Bu koşuk öncekinden daha ilginç, çünkü birinci ve ikinci bölümlerdeki şiirsel önermeler arasındaki uzaklık arttı. Ama, ne yazık ki çok fazla arttı... Bebek orada ağlıyor, bizse kalkmış rahat rahat şurdan burdan konuşuyor, sonra da çekip gidiyoruz. Bu bir acımasızlığın işareti midir? Sağırlığın mı? Yoksa umursamazlığın mı? Bunların her biri bizi tek tek bizi ayrı bir düşünceye yöneltiyorsa da, bu iki imge arasındaki iç-iletişim bir haiku'da olması gereken biçimde mevcut değil.

Ülkede barış:
şurdan burdan konuştuk,
ayrıldık sonra.

Sonunda, birbirinden bağımsız, ama şiirin kavranması konusunda birbirini tamamlayıp şiiri zenginleştiren iki kavram bulduk. "Ülkede barış" kavramı haiku'nun ölçeğini genişletmiş ve iki tanıdığın anlamsız karşılaşmaları, yerini barış içindeki bir ulusun tüm insanlarından ve etkinliklerinden oluşan bir dekora bırakmıştır. Aynı zamanda, yalnızca iki kişi tarafından paylaşılan bu tikel yaşantı, ülkede barış gibi tümel bir kavramı soyut olmaktan kurtarıp ete kemiğe büründürmüştür.

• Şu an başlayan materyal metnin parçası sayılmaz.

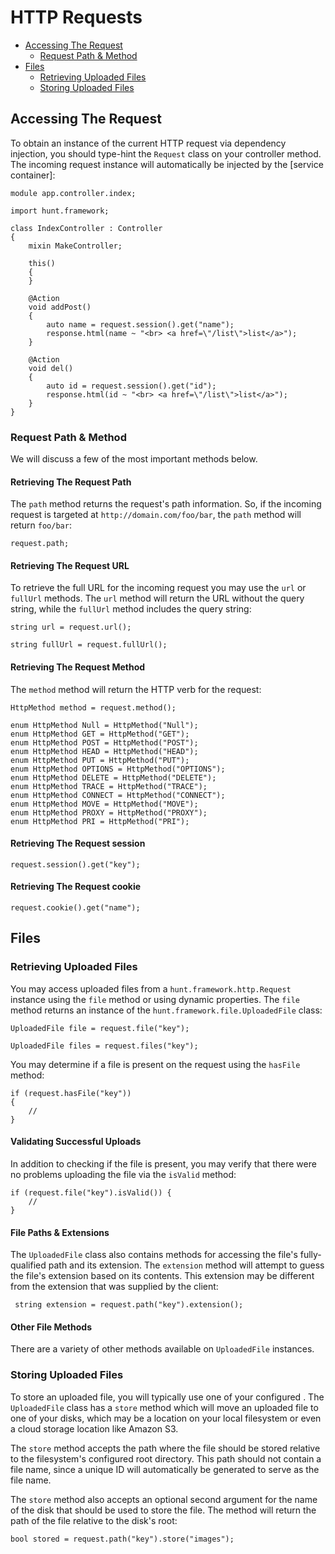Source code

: # HTTP Requests

- [Accessing The Request](#accessing-the-request)
    - [Request Path & Method](#request-path-and-method)
- [Files](#files)
    - [Retrieving Uploaded Files](#retrieving-uploaded-files)
    - [Storing Uploaded Files](#storing-uploaded-files)
    
<a name="accessing-the-request"></a>
## Accessing The Request

To obtain an instance of the current HTTP request via dependency injection, you should type-hint the `Request` class on your controller method. The incoming request instance will automatically be injected by the [service container]:
   
    module app.controller.index;

    import hunt.framework;

    class IndexController : Controller
    {
        mixin MakeController;

        this()
        {
        }

        @Action
        void addPost()
        {
            auto name = request.session().get("name");
            response.html(name ~ "<br> <a href=\"/list\">list</a>");
        }

        @Action
        void del()
        {
            auto id = request.session().get("id");
            response.html(id ~ "<br> <a href=\"/list\">list</a>");
        }
    }
    
<a name="request-path-and-method"></a>
### Request Path & Method

We will discuss a few of the most important methods below.

#### Retrieving The Request Path

The `path` method returns the request's path information. So, if the incoming request is targeted at `http://domain.com/foo/bar`, the `path` method will return `foo/bar`:

    request.path;

#### Retrieving The Request URL

To retrieve the full URL for the incoming request you may use the `url` or `fullUrl` methods. The `url` method will return the URL without the query string, while the `fullUrl` method includes the query string:

    string url = request.url();
    
    string fullUrl = request.fullUrl();

#### Retrieving The Request Method

The `method` method will return the HTTP verb for the request:

    HttpMethod method = request.method();
    
    enum HttpMethod Null = HttpMethod("Null");
    enum HttpMethod GET = HttpMethod("GET");
    enum HttpMethod POST = HttpMethod("POST");
    enum HttpMethod HEAD = HttpMethod("HEAD");
    enum HttpMethod PUT = HttpMethod("PUT");
    enum HttpMethod OPTIONS = HttpMethod("OPTIONS");
    enum HttpMethod DELETE = HttpMethod("DELETE");
    enum HttpMethod TRACE = HttpMethod("TRACE");
    enum HttpMethod CONNECT = HttpMethod("CONNECT");
    enum HttpMethod MOVE = HttpMethod("MOVE");
    enum HttpMethod PROXY = HttpMethod("PROXY");
    enum HttpMethod PRI = HttpMethod("PRI");
    
#### Retrieving The Request session

    request.session().get("key");
 
#### Retrieving The Request cookie
    
    request.cookie().get("name");

<a name="files"></a>
## Files

<a name="retrieving-uploaded-files"></a>
### Retrieving Uploaded Files

You may access uploaded files from a `hunt.framework.http.Request` instance using the `file` method or using dynamic properties. The `file` method returns an instance of the `hunt.framework.file.UploadedFile` class:

    UploadedFile file = request.file("key");
    
    UploadedFile files = request.files("key");
    
You may determine if a file is present on the request using the `hasFile` method:

    if (request.hasFile("key"))
    {
        //    
    }
    
#### Validating Successful Uploads

In addition to checking if the file is present, you may verify that there were no problems uploading the file via the `isValid` method:

    if (request.file("key").isValid()) {
        //
    }    
    
#### File Paths & Extensions

The `UploadedFile` class also contains methods for accessing the file's fully-qualified path and its extension. The `extension` method will attempt to guess the file's extension based on its contents. This extension may be different from the extension that was supplied by the client:

     string extension = request.path("key").extension();
     
#### Other File Methods

There are a variety of other methods available on `UploadedFile` instances.

<a name="storing-uploaded-files"></a>
### Storing Uploaded Files

To store an uploaded file, you will typically use one of your configured . The `UploadedFile` class has a `store` method which will move an uploaded file to one of your disks, which may be a location on your local filesystem or even a cloud storage location like Amazon S3.

The `store` method accepts the path where the file should be stored relative to the filesystem's configured root directory. This path should not contain a file name, since a unique ID will automatically be generated to serve as the file name.

The `store` method also accepts an optional second argument for the name of the disk that should be used to store the file. The method will return the path of the file relative to the disk's root:

    bool stored = request.path("key").store("images");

Artık 5-7-5 ölçüsünde ve kesme tekniği bulunan bir koşuğumuz var. Bu koşuk, geleneksel Japon haiku'sunun vazgeçilmez öğesi olan mevsim izleğinin eklenmesiyle daha da geliştirilebilir.

Mevsim İzleği İlkesi: Bu ilke, her haiku'da, şiirin kurgulandığı mevsimi bildiren bir kigo, yani 'mevsim sözcüğü' bulunmasıdır. Haiku dünyasında görünüm, insanlar, eşyalar ve olaylar, yalnızca doğanın gelip geçen akış ritmi bağlamında tam olarak algılanabilir ve gerçek anlamlarına kavuşabilirler.

Hava çok sıcak:
esneyip selamlaştık,
ayrıldık sonra.

Bu haiku, pek öyle bir başyapıt değil, ama bir ilk deneme olarak pek de fena sayılmaz.

Shigehisa Kuriyama

Kaynak:
"Haiku Yazmak", Shigehisa Kuriyama, çev.: Coşkun Yerli, Varlık Dergisi, 1995:63-64

Not: Bu yazı daha önce "Haiku Üzerine" başlığına aktarılan alıntıların derlenmesinden ibarettir.

Kategori:

Re: Haiku Yazmak

Bu alıntının en önemli yanlarından birisi "kesme tekniği" konusuna getirdği açıklık, bana göre. "Kireji" konusuna muhtemelen İngilizcede bir karşılık bulmak zor olduğundan girmemiş yazar. Oysa Türkçede "kireji" olarak kullanılabilecek kelimeler olduğunu düşünüyorum. İlk aklıma gelen örnek "ya".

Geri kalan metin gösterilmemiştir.